You pursue that person, get married. Now the real work starts, and suddenly you realize this perfect person that fate brought onto your path, who was 95% "just like you", actually doesn't put the cap back on the toothpaste when they're done. Has smelly feet, and thinks showering three times a week is the best way to save water. Now what? Your worlds collided "perfectly" in a cosmic sense, and suddenly you're married to the "smelliest soulmate on earth ". What's my point? It's two fold:

1) There are no perfect people in the world. Even your "proverbial soulmate" is going to have some annoying traits. You just don't know it because you've subscribed to this belief that love needs to be absolutely perfect, otherwise it's not real. 

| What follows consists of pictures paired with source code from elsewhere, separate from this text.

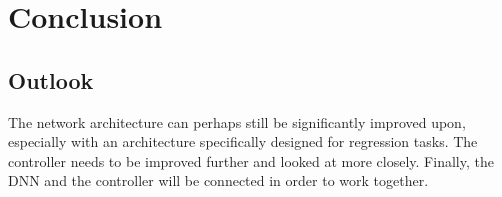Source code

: \documentclass[10pt,a4paper,twoside,journal]{IEEEtran}
\begin{document}
\section{Conclusion}
\label{sc:conclusion}

\subsection{Outlook}
\label{ssc:outlook}
The network architecture can perhaps still be significantly improved upon, especially with an architecture specifically designed for regression tasks. 
The controller needs to be improved further and looked at more closely. Finally, the DNN and the controller will be connected in order to work together.




\end{document}
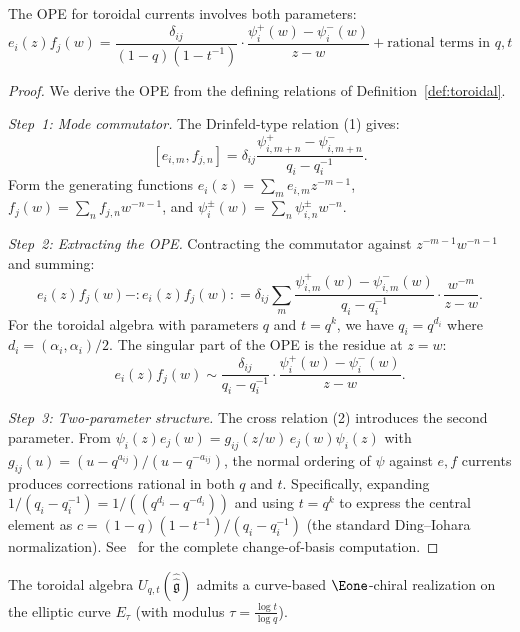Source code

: \begin{proposition}\label{prop:toroidal-ope}
The OPE for toroidal currents involves both parameters:
\[
e_i(z) f_j(w) = \frac{\delta_{ij}}{(1 - q)(1 - t^{-1})} \cdot
\frac{\psi_i^+(w) - \psi_i^-(w)}{z - w} + \text{rational terms in } q, t
\]
\end{proposition}

\begin{proof}
We derive the OPE from the defining relations of Definition~\ref{def:toroidal}.

\emph{Step~1: Mode commutator.}
The Drinfeld-type relation (1) gives:
\[
[e_{i,m}, f_{j,n}] = \delta_{ij} \frac{\psi^+_{i,m+n} - \psi^-_{i,m+n}}{q_i - q_i^{-1}}.
\]
Form the generating functions $e_i(z) = \sum_m e_{i,m} z^{-m-1}$,
$f_j(w) = \sum_n f_{j,n} w^{-n-1}$, and
$\psi_i^\pm(w) = \sum_n \psi^\pm_{i,n} w^{-n}$.

\emph{Step~2: Extracting the OPE.}
Contracting the commutator against $z^{-m-1} w^{-n-1}$ and summing:
\[
e_i(z) f_j(w) - {:}e_i(z) f_j(w){:}
= \delta_{ij} \sum_{m} \frac{\psi^+_{i,m}(w) - \psi^-_{i,m}(w)}{q_i - q_i^{-1}} \cdot \frac{w^{-m}}{z - w}.
\]
For the toroidal algebra with parameters $q$ and $t = q^k$,
we have $q_i = q^{d_i}$ where $d_i = (\alpha_i, \alpha_i)/2$.
The singular part of the OPE is the residue at $z = w$:
\[
e_i(z) f_j(w) \sim \frac{\delta_{ij}}{q_i - q_i^{-1}} \cdot
\frac{\psi_i^+(w) - \psi_i^-(w)}{z - w}.
\]

\emph{Step~3: Two-parameter structure.}
The cross relation (2) introduces the second parameter.
From $\psi_i(z) e_j(w) = g_{ij}(z/w) \, e_j(w) \psi_i(z)$
with $g_{ij}(u) = (u - q^{a_{ij}})/(u - q^{-a_{ij}})$,
the normal ordering of $\psi$ against $e, f$ currents produces
corrections rational in both $q$ and $t$. Specifically, expanding
$1/(q_i - q_i^{-1}) = 1/((q^{d_i} - q^{-d_i}))$ and using
$t = q^k$ to express the central element as
$c = (1 - q)(1-t^{-1})/(q_i - q_i^{-1})$ (the standard Ding--Iohara
normalization). See~\cite{DI97} for the complete change-of-basis computation.
\end{proof}

\begin{conjecture}\label{conj:toroidal-e1}
The toroidal algebra $U_{q,t}(\hat{\hat{\mathfrak{g}}})$ admits a
curve-based $\Eone$-chiral realization on the elliptic curve
$E_\tau$ (with modulus $\tau = \frac{\log t}{\log q}$).
\end{conjecture}

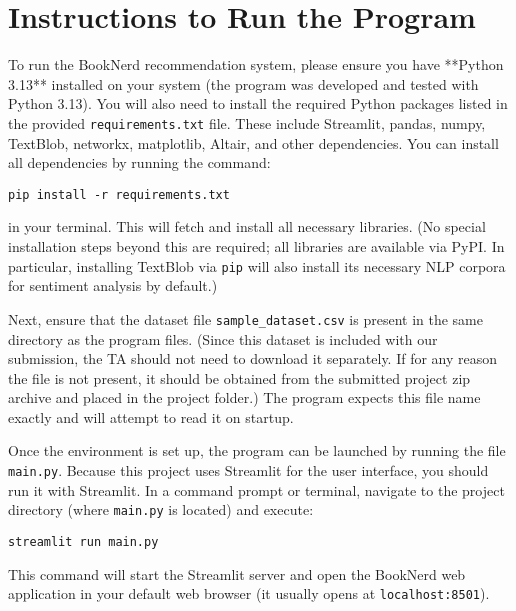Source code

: \documentclass[11pt]{article}
\begin{document}
\section{Instructions to Run the Program}
To run the BookNerd recommendation system, please ensure you have **Python 3.13** installed on your system (the program was developed and tested with Python 3.13). You will also need to install the required Python packages listed in the provided \texttt{requirements.txt} file. These include Streamlit, pandas, numpy, TextBlob, networkx, matplotlib, Altair, and other dependencies. You can install all dependencies by running the command:

\begin{verbatim}
pip install -r requirements.txt
\end{verbatim}

in your terminal. This will fetch and install all necessary libraries. (No special installation steps beyond this are required; all libraries are available via PyPI. In particular, installing TextBlob via \texttt{pip} will also install its necessary NLP corpora for sentiment analysis by default.)

Next, ensure that the dataset file \texttt{sample\_dataset.csv} is present in the same directory as the program files. (Since this dataset is included with our submission, the TA should not need to download it separately. If for any reason the file is not present, it should be obtained from the submitted project zip archive and placed in the project folder.) The program expects this file name exactly and will attempt to read it on startup.

Once the environment is set up, the program can be launched by running the file \texttt{main.py}. Because this project uses Streamlit for the user interface, you should run it with Streamlit. In a command prompt or terminal, navigate to the project directory (where \texttt{main.py} is located) and execute:

\begin{verbatim}
streamlit run main.py
\end{verbatim}

This command will start the Streamlit server and open the BookNerd web application in your default web browser (it usually opens at \texttt{localhost:8501}). 
\end{document}
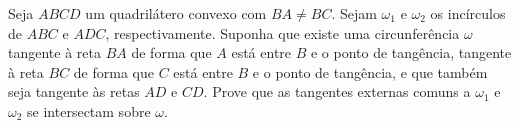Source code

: Seja $ABCD$ um quadrilátero convexo com $BA\neq BC$. Sejam $\omega_1$ e $\omega_2$ os incírculos de $ABC$ e $ADC$, respectivamente. Suponha que existe uma circunferência $\omega$ tangente à reta $BA$ de forma que $A$ está entre $B$ e o ponto de tangência, tangente à reta $BC$ de forma que $C$ está entre $B$ e o ponto de tangência, e que também seja tangente às retas $AD$ e $CD$. Prove que as tangentes externas comuns a $\omega_{1}$ e $\omega_{2}$ se intersectam sobre $\omega$.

2) Beauty by worldly standards, is literally only skin deep. We cannot base love solely on what we deem attractive to the naked eye. As the old saying goes: "not everything that glitters is gold". Beauty for me goes beyond what I look at. Attraction, like beauty is fleeting, and when we price beauty according to what fades then we're left with something very ugly when it does.

For me true beauty goes beyond the superficial. Who you are matters so much more than what you look like. We can have beautiful smiles, but if we don't make other people smile with our presence then it's a waste. So, my friends, no matter how we slice love, it always comes down to the choice of "who are we going to share that meal with". Let's make sure it's with someone who is of similar mind and same heart, because everything else fades, ages and dies, and the physical shouldn't be the currency that drives the value of our relationship. 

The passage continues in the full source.